"""

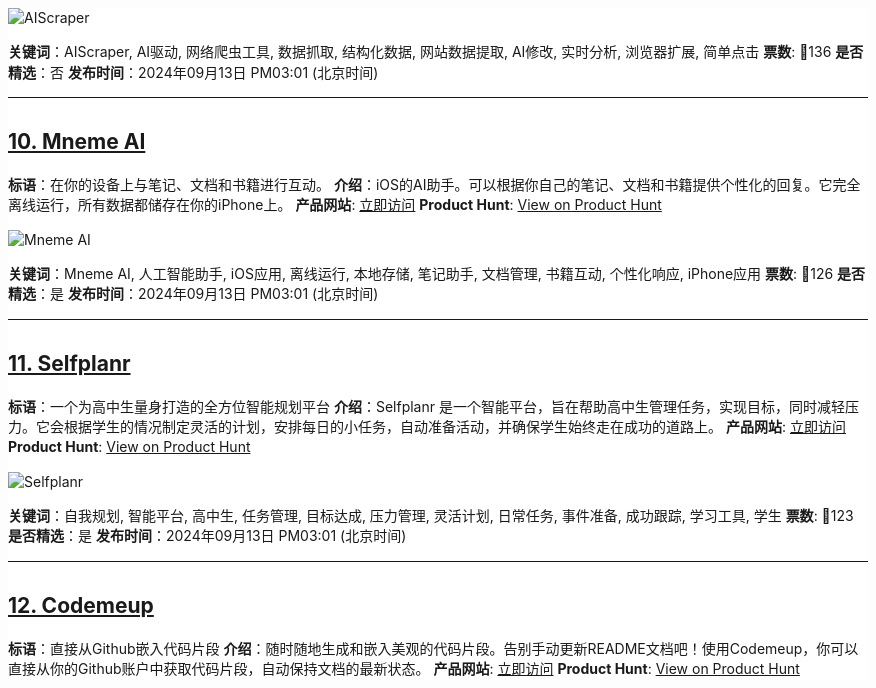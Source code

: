 ![AIScraper](https://ph-files.imgix.net/7dbdda8a-f4dd-46b0-ac1d-aa7ab18d81c2.jpeg?auto=format&fit=crop&frame=1&h=512&w=1024)

**关键词**：AIScraper, AI驱动, 网络爬虫工具, 数据抓取, 结构化数据, 网站数据提取, AI修改, 实时分析, 浏览器扩展, 简单点击
**票数**: 🔺136
**是否精选**：否
**发布时间**：2024年09月13日 PM03:01 (北京时间)

---

## [10. Mneme AI ](https://www.producthunt.com/posts/mneme-ai?utm_campaign=producthunt-api&utm_medium=api-v2&utm_source=Application%3A+decohack+%28ID%3A+131684%29)
**标语**：在你的设备上与笔记、文档和书籍进行互动。
**介绍**：iOS的AI助手。可以根据你自己的笔记、文档和书籍提供个性化的回复。它完全离线运行，所有数据都储存在你的iPhone上。
**产品网站**: [立即访问](https://www.producthunt.com/r/7OH6WX4QC3PEBY?utm_campaign=producthunt-api&utm_medium=api-v2&utm_source=Application%3A+decohack+%28ID%3A+131684%29)
**Product Hunt**: [View on Product Hunt](https://www.producthunt.com/posts/mneme-ai?utm_campaign=producthunt-api&utm_medium=api-v2&utm_source=Application%3A+decohack+%28ID%3A+131684%29)

![Mneme AI ](https://ph-files.imgix.net/a607b071-2a13-4a75-8f16-a22733371e29.png?auto=format&fit=crop&frame=1&h=512&w=1024)

**关键词**：Mneme AI, 人工智能助手, iOS应用, 离线运行, 本地存储, 笔记助手, 文档管理, 书籍互动, 个性化响应, iPhone应用
**票数**: 🔺126
**是否精选**：是
**发布时间**：2024年09月13日 PM03:01 (北京时间)

---

## [11. Selfplanr](https://www.producthunt.com/posts/selfplanr?utm_campaign=producthunt-api&utm_medium=api-v2&utm_source=Application%3A+decohack+%28ID%3A+131684%29)
**标语**：一个为高中生量身打造的全方位智能规划平台
**介绍**：Selfplanr 是一个智能平台，旨在帮助高中生管理任务，实现目标，同时减轻压力。它会根据学生的情况制定灵活的计划，安排每日的小任务，自动准备活动，并确保学生始终走在成功的道路上。
**产品网站**: [立即访问](https://www.producthunt.com/r/5FRX5WXBFEL45F?utm_campaign=producthunt-api&utm_medium=api-v2&utm_source=Application%3A+decohack+%28ID%3A+131684%29)
**Product Hunt**: [View on Product Hunt](https://www.producthunt.com/posts/selfplanr?utm_campaign=producthunt-api&utm_medium=api-v2&utm_source=Application%3A+decohack+%28ID%3A+131684%29)

![Selfplanr](https://ph-files.imgix.net/fc76ae37-d857-47fe-b1e0-29787d185987.png?auto=format&fit=crop&frame=1&h=512&w=1024)

**关键词**：自我规划, 智能平台, 高中生, 任务管理, 目标达成, 压力管理, 灵活计划, 日常任务, 事件准备, 成功跟踪, 学习工具, 学生
**票数**: 🔺123
**是否精选**：是
**发布时间**：2024年09月13日 PM03:01 (北京时间)

---

## [12. Codemeup](https://www.producthunt.com/posts/codemeup?utm_campaign=producthunt-api&utm_medium=api-v2&utm_source=Application%3A+decohack+%28ID%3A+131684%29)
**标语**：直接从Github嵌入代码片段
**介绍**：随时随地生成和嵌入美观的代码片段。告别手动更新README文档吧！使用Codemeup，你可以直接从你的Github账户中获取代码片段，自动保持文档的最新状态。
**产品网站**: [立即访问](https://www.producthunt.com/r/EA3NJCR525DXWL?utm_campaign=producthunt-api&utm_medium=api-v2&utm_source=Application%3A+decohack+%28ID%3A+131684%29)
**Product Hunt**: [View on Product Hunt](https://www.producthunt.com/posts/codemeup?utm_campaign=producthunt-api&utm_medium=api-v2&utm_source=Application%3A+decohack+%28ID%3A+131684%29)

"""

Exercise description:
Each line above has to be returned exactly. Drop the pictures.

Answer to this problem:
Source code

: ![AIScraper](https://ph-files.imgix.net/7dbdda8a-f4dd-46b0-ac1d-aa7ab18d81c2.jpeg?auto=format&fit=crop&frame=1&h=512&w=1024)

**关键词**：AIScraper, AI驱动, 网络爬虫工具, 数据抓取, 结构化数据, 网站数据提取, AI修改, 实时分析, 浏览器扩展, 简单点击
**票数**: 🔺136
**是否精选**：否
**发布时间**：2024年09月13日 PM03:01 (北京时间)

---

## [10. Mneme AI ](https://www.producthunt.com/posts/mneme-ai?utm_campaign=producthunt-api&utm_medium=api-v2&utm_source=Application%3A+decohack+%28ID%3A+131684%29)
**标语**：在你的设备上与笔记、文档和书籍进行互动。
**介绍**：iOS的AI助手。可以根据你自己的笔记、文档和书籍提供个性化的回复。它完全离线运行，所有数据都储存在你的iPhone上。
**产品网站**: [立即访问](https://www.producthunt.com/r/7OH6WX4QC3PEBY?utm_campaign=producthunt-api&utm_medium=api-v2&utm_source=Application%3A+decohack+%28ID%3A+131684%29)
**Product Hunt**: [View on Product Hunt](https://www.producthunt.com/posts/mneme-ai?utm_campaign=producthunt-api&utm_medium=api-v2&utm_source=Application%3A+decohack+%28ID%3A+131684%29)

![Mneme AI ](https://ph-files.imgix.net/a607b071-2a13-4a75-8f16-a22733371e29.png?auto=format&fit=crop&frame=1&h=512&w=1024)

**关键词**：Mneme AI, 人工智能助手, iOS应用, 离线运行, 本地存储, 笔记助手, 文档管理, 书籍互动, 个性化响应, iPhone应用
**票数**: 🔺126
**是否精选**：是
**发布时间**：2024年09月13日 PM03:01 (北京时间)

---

## [11. Selfplanr](https://www.producthunt.com/posts/selfplanr?utm_campaign=producthunt-api&utm_medium=api-v2&utm_source=Application%3A+decohack+%28ID%3A+131684%29)
**标语**：一个为高中生量身打造的全方位智能规划平台
**介绍**：Selfplanr 是一个智能平台，旨在帮助高中生管理任务，实现目标，同时减轻压力。它会根据学生的情况制定灵活的计划，安排每日的小任务，自动准备活动，并确保学生始终走在成功的道路上。
**产品网站**: [立即访问](https://www.producthunt.com/r/5FRX5WXBFEL45F?utm_campaign=producthunt-api&utm_medium=api-v2&utm_source=Application%3A+decohack+%28ID%3A+131684%29)
**Product Hunt**: [View on Product Hunt](https://www.producthunt.com/posts/selfplanr?utm_campaign=producthunt-api&utm_medium=api-v2&utm_source=Application%3A+decohack+%28ID%3A+131684%29)

![Selfplanr](https://ph-files.imgix.net/fc76ae37-d857-47fe-b1e0-29787d185987.png?auto=format&fit=crop&frame=1&h=512&w=1024)

**关键词**：自我规划, 智能平台, 高中生, 任务管理, 目标达成, 压力管理, 灵活计划, 日常任务, 事件准备, 成功跟踪, 学习工具, 学生
**票数**: 🔺123
**是否精选**：是
**发布时间**：2024年09月13日 PM03:01 (北京时间)

---

## [12. Codemeup](https://www.producthunt.com/posts/codemeup?utm_campaign=producthunt-api&utm_medium=api-v2&utm_source=Application%3A+decohack+%28ID%3A+131684%29)
**标语**：直接从Github嵌入代码片段
**介绍**：随时随地生成和嵌入美观的代码片段。告别手动更新README文档吧！使用Codemeup，你可以直接从你的Github账户中获取代码片段，自动保持文档的最新状态。
**产品网站**: [立即访问](https://www.producthunt.com/r/EA3NJCR525DXWL?utm_campaign=producthunt-api&utm_medium=api-v2&utm_source=Application%3A+decohack+%28ID%3A+131684%29)
**Product Hunt**: [View on Product Hunt](https://www.producthunt.com/posts/codemeup?utm_campaign=producthunt-api&utm_medium=api-v2&utm_source=Application%3A+decohack+%28ID%3A+131684%29)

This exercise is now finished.